What is being asked:
This exercise requires every record to be repeated exactly.

Start of Block

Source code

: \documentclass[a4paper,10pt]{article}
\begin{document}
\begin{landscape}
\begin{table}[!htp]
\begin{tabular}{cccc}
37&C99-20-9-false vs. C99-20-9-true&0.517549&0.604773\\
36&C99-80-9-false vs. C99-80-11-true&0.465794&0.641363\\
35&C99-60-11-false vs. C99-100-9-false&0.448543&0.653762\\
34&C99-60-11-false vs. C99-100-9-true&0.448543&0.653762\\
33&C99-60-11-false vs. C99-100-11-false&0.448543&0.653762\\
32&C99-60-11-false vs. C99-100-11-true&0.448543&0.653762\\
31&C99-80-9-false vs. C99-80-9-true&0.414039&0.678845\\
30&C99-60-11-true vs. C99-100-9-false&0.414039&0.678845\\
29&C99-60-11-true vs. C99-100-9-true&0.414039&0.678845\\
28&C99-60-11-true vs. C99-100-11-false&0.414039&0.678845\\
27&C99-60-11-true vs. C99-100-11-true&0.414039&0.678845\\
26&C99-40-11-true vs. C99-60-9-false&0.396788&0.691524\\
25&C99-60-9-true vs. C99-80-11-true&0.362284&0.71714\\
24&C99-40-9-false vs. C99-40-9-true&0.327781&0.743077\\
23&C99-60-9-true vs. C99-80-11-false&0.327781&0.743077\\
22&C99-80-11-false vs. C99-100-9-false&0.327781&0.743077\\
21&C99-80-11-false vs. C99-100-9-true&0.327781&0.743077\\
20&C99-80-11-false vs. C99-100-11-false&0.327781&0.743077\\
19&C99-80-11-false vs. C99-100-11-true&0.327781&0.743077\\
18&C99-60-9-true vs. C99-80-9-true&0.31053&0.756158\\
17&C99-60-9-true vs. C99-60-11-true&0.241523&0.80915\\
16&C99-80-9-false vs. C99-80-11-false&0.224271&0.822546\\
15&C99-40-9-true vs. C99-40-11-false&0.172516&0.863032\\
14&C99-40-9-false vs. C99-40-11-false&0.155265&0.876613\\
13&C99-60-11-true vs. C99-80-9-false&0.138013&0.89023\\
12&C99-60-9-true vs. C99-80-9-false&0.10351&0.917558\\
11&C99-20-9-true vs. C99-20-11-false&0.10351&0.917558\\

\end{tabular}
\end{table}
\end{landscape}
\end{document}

End of Block

Your response:
Source code

: \documentclass[a4paper,10pt]{article}
\begin{document}
\begin{landscape}
\begin{table}[!htp]
\begin{tabular}{cccc}
37&C99-20-9-false vs. C99-20-9-true&0.517549&0.604773\\
36&C99-80-9-false vs. C99-80-11-true&0.465794&0.641363\\
35&C99-60-11-false vs. C99-100-9-false&0.448543&0.653762\\
34&C99-60-11-false vs. C99-100-9-true&0.448543&0.653762\\
33&C99-60-11-false vs. C99-100-11-false&0.448543&0.653762\\
32&C99-60-11-false vs. C99-100-11-true&0.448543&0.653762\\
31&C99-80-9-false vs. C99-80-9-true&0.414039&0.678845\\
30&C99-60-11-true vs. C99-100-9-false&0.414039&0.678845\\
29&C99-60-11-true vs. C99-100-9-true&0.414039&0.678845\\
28&C99-60-11-true vs. C99-100-11-false&0.414039&0.678845\\
27&C99-60-11-true vs. C99-100-11-true&0.414039&0.678845\\
26&C99-40-11-true vs. C99-60-9-false&0.396788&0.691524\\
25&C99-60-9-true vs. C99-80-11-true&0.362284&0.71714\\
24&C99-40-9-false vs. C99-40-9-true&0.327781&0.743077\\
23&C99-60-9-true vs. C99-80-11-false&0.327781&0.743077\\
22&C99-80-11-false vs. C99-100-9-false&0.327781&0.743077\\
21&C99-80-11-false vs. C99-100-9-true&0.327781&0.743077\\
20&C99-80-11-false vs. C99-100-11-false&0.327781&0.743077\\
19&C99-80-11-false vs. C99-100-11-true&0.327781&0.743077\\
18&C99-60-9-true vs. C99-80-9-true&0.31053&0.756158\\
17&C99-60-9-true vs. C99-60-11-true&0.241523&0.80915\\
16&C99-80-9-false vs. C99-80-11-false&0.224271&0.822546\\
15&C99-40-9-true vs. C99-40-11-false&0.172516&0.863032\\
14&C99-40-9-false vs. C99-40-11-false&0.155265&0.876613\\
13&C99-60-11-true vs. C99-80-9-false&0.138013&0.89023\\
12&C99-60-9-true vs. C99-80-9-false&0.10351&0.917558\\
11&C99-20-9-true vs. C99-20-11-false&0.10351&0.917558\\

\end{tabular}
\end{table}
\end{landscape}
\end{document}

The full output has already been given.